Recommended Safety & Mechanical Checks for Your MGA – Part 2

Recommended Safety & Mechanical Checks for Your MGA – Part 2

Recommended Safety & Mechanical Checks for Your MGA - Part 1In my last article I started on an idea from a recent edition of Practical Classics, which described a series of tests and inspections that could be carried out on a vehicle before submitting for the annual state-mandated inspection. Last time I dealt with the first two topics – “Checks While You’re Driving” and “Brake Checks on Your Driveway.”

This time I present the third topic- “Steering and Suspension Checks.” Once again, I use the headers from the copiously illustrated article in Practical Classics, with the text modified to apply to the MGA. The suspension pictures are actually of my 1955 MG TF, but they show parts that are almost identical to the MGA.
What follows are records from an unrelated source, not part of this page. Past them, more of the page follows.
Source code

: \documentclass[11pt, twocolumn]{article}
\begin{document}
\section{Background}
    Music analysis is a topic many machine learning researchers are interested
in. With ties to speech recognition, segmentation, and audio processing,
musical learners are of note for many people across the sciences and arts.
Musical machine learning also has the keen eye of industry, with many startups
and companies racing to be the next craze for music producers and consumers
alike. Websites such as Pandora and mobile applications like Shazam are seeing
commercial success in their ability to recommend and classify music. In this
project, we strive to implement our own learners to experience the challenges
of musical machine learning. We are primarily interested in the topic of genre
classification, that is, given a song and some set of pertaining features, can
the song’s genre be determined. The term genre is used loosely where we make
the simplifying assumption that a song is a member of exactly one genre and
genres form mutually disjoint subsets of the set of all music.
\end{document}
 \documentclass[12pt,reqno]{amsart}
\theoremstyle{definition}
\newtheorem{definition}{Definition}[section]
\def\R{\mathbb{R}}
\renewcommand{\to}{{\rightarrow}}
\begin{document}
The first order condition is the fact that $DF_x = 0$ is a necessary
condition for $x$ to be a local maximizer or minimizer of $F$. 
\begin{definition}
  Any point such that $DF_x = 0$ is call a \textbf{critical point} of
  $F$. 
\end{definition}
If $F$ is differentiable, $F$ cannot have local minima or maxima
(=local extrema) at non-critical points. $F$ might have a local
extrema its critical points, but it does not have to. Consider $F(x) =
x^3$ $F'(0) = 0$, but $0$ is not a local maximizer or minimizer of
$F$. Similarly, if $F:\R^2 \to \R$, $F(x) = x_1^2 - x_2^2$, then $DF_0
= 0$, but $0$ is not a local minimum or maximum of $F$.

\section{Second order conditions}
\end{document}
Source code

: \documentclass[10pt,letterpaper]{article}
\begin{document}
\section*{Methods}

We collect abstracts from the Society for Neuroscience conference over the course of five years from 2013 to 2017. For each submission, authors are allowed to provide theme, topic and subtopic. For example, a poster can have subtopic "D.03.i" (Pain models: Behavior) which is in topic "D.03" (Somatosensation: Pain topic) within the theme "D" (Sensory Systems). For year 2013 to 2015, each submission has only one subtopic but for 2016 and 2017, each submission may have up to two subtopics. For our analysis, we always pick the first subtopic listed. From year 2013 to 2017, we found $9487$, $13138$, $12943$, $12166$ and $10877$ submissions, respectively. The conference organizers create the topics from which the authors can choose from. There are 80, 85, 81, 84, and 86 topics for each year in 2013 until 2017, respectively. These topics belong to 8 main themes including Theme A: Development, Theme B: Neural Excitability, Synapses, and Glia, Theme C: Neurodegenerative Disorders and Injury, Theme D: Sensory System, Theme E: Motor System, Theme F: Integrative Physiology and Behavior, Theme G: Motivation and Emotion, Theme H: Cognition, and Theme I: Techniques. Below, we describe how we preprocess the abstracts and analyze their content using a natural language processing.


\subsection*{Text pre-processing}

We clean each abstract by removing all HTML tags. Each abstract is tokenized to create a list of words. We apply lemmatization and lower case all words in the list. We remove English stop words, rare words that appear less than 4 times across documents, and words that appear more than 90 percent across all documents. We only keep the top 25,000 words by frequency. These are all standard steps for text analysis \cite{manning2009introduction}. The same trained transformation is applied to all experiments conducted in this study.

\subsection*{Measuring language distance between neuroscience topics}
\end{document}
STEERING & SUSPENSION CHECKS

  1. Steering – Sitting in the car, rock the steering wheel to check for play in the steering. Rotational play at the rim should be no more than a ó-inch. Make sure the wheel and column are securely mounted.
  2. Steering Joints – Check the steering and suspension with both wheels on and off the ground. Have an assistant rock the steering wheel while you feel for play in the bushes and steering joints. Listen for clunks. Possible places for “play” are the top and bottom steering swivel points (Fig. 5), and the tie rod end. On an MGA there should be no play in these locations.
  3. Suspension Joints – Rock the wheels top and bottom and side-to-side to check for play in the upper and lower swivel pins and knuckles (Figure 1). On an MGA, there should be no play in these locations.

    Figure 1

  4. Wheel Bearings – Minor play that is the same regardless of the direction the wheel is rocked, top-to-bottom or side-to-side could be the wheel bearing. Again, on an MGA, there should be no play. Spin the wheel to check for any “grinding” sound.
  5. Rubber Bushes – Suspension bushes made of rubber can crack, distort, crush, or stretch. Pry joints with a lever to check for unwanted movement. External cracks are not always an indicator of poor working condition. The only rubber bushings on an MGA front suspension are inboard of the A-arms, almost out of the picture in Figure 1. Figure 2 shows a spare A-arm (a leftover, again) on which the bushing are quite torn up and worn away.

    Figure 2

  6. Boots and Gaiters – Make sure all steering, suspension, tie rod end and steering rack boots are properly attached and in good condition. The rack boot in Figure 1 is completely split open and should be replaced. There should be an intact rubber seal at the top and bottom steering swivel points, at each end of the suspension bushes and on the tie rod end.
  7. Shock Absorbers – Bounce on each corner of the car vigorously. When you let go, it should return to its rest position within one or two bounces. Check shock absorbers for leaks around the pivot points, and for looseness at the pivot. Check that the mounting bolts are tight.
  8. Coil Springs – Coil springs sometimes break near their ends. The spring seats and their surroundings are mud traps, so clean and inspect carefully for corrosion. Light rust on the springs is not a cause for concern. MGA springs sometimes break and collapse at the lower end, but this should be visible (Figure 3).

    Figure 3

  9. Leaf Springs – Check for broken leaves, misalignment and loose or misshapen bushes (pry with a stout lever). Misaligned leaves may be due to bad axle alignment or collapsed eye or shackle bushes.